The University of Michigan Biological Station (UMBS) was founded in 1909.
Impacts of experimentally accelerated forest succession on belowground plant and fungal communities
|Title||Impacts of experimentally accelerated forest succession on belowground plant and fungal communities|
|Publication Type||Journal Article|
|Year of Publication||2018|
|Authors||Castillo BT, Nave LE, Le Moine JM, James TY, Nadelhoffer KJ|
|Journal||Soil Biology and Biochemistry|
|Pagination||44 - 53|
Understanding how soil processes, belowground plant and fungal species composition, and nutrient cycles are altered by disturbances is essential for understanding the role forests play in mitigating global climate change. Here we ask: How are root and fungal communities altered in a mid-successional forest during shifts in dominant tree species composition?

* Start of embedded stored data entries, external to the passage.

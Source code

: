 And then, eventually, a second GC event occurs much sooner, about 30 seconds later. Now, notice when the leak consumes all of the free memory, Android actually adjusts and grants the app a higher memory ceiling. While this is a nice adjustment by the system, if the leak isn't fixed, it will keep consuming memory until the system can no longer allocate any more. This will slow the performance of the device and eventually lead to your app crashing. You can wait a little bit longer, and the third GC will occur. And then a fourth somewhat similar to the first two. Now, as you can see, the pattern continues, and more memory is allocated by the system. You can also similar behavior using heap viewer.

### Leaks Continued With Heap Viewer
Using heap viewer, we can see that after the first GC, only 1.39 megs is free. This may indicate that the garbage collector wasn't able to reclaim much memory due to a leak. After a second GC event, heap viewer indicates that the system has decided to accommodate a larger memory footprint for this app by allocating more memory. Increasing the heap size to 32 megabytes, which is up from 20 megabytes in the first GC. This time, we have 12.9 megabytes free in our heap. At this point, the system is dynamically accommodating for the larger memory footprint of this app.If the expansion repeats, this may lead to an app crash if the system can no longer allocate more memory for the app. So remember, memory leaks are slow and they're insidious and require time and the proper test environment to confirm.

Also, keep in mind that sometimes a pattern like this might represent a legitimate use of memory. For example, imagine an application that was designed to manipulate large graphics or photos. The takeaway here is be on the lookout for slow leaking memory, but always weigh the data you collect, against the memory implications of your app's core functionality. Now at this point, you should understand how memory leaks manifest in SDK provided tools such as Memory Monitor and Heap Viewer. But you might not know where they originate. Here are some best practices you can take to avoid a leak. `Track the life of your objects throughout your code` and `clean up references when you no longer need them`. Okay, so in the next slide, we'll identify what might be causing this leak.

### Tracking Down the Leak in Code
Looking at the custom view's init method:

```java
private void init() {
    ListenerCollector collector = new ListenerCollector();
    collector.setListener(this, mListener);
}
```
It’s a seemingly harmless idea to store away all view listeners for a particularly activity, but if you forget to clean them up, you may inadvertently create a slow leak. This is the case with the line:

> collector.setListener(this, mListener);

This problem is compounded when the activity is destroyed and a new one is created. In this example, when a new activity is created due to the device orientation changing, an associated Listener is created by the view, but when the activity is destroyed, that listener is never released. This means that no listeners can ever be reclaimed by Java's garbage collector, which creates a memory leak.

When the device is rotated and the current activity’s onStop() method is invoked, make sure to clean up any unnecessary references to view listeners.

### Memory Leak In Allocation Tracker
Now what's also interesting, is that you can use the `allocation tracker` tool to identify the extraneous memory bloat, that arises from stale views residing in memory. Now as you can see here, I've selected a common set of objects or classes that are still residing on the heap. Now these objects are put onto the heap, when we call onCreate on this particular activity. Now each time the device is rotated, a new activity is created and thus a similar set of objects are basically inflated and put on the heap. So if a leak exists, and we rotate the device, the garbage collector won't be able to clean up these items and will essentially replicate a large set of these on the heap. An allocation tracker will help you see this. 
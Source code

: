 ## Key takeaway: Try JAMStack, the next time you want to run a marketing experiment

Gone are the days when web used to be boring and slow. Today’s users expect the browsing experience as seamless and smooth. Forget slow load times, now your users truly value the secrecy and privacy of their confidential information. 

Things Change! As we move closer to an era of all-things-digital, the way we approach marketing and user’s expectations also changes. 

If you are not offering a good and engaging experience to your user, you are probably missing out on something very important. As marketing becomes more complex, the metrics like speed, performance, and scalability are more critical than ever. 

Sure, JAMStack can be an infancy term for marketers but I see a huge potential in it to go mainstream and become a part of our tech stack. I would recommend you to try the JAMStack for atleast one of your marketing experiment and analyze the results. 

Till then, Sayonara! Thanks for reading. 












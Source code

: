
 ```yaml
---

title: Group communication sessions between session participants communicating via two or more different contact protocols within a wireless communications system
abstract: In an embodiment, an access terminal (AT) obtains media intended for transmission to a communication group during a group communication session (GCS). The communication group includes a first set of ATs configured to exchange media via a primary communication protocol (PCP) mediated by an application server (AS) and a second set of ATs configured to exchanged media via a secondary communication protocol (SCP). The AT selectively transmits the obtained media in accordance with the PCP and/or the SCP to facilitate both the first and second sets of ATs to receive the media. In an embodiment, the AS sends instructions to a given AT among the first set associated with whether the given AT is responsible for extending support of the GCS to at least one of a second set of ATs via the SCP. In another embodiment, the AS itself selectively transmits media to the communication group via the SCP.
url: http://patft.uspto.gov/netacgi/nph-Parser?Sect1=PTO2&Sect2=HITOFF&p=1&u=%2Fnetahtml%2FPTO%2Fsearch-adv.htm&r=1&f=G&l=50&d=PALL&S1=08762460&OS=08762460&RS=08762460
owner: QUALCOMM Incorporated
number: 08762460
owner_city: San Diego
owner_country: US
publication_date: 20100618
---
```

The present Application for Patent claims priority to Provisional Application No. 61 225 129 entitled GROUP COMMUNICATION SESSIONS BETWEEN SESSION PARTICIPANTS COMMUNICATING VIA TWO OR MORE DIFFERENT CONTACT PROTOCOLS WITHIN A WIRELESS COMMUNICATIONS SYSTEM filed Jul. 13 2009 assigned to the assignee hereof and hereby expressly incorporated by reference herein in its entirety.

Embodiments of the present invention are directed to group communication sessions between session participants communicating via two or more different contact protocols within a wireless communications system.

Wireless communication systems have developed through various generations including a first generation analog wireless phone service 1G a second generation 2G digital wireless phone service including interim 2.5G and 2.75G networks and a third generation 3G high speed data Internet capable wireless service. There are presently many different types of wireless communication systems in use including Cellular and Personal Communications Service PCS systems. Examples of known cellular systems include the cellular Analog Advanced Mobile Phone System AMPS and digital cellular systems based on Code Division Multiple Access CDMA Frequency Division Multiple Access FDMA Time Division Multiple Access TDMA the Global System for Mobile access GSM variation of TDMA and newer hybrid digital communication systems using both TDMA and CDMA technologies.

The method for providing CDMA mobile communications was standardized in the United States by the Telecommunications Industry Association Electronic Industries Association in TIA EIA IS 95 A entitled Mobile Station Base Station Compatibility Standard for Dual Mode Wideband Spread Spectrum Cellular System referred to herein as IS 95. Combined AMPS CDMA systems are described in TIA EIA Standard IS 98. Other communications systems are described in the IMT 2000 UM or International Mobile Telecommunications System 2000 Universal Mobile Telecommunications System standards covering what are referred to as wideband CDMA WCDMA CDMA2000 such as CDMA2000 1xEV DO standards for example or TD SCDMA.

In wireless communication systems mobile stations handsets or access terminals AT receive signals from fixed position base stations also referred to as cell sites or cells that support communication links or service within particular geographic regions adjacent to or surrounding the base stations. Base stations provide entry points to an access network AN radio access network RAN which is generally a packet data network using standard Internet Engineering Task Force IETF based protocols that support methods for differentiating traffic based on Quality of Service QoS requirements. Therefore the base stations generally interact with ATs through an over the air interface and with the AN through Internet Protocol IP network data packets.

This study utilizes the Forest Accelerated Succession ExperimenT (FASET) at the University of Michigan Biological Station (UMBS) as a platform for addressing this question. FASET consists of a 39-ha treatment in which all mature early successional aspen (Populus spp.) and paper birch (Betula papyrifera) were killed by stem-girdling in 2008. Four years after girdling, neither overall fungal diversity indices, plant diversity indices, nor root biomass differed between girdled (treated) and non-girdled (reference) stands. However, experimental advancement of succession by removal of aspen and birch resulted in 1) a shift in fungal functional groups, with significantly less ectomycorrhizal fungi, 2) a trend toward less arbuscular mycorrhizal fungi, and 3) a significant increase in the proportion of saprotrophs in girdled stands. In addition to shifts in functional groups between treated and untreated stands, ectomycorrhizal fungi proportions were negatively correlated with NH4+ and total dissolved inorganic nitrogen (DIN) in soil. This research illustrates the propensity for disturbances in forest ecosystems to shift fungal community composition, which has implications for carbon storage and nutrient cycling in soils under future climate scenarios.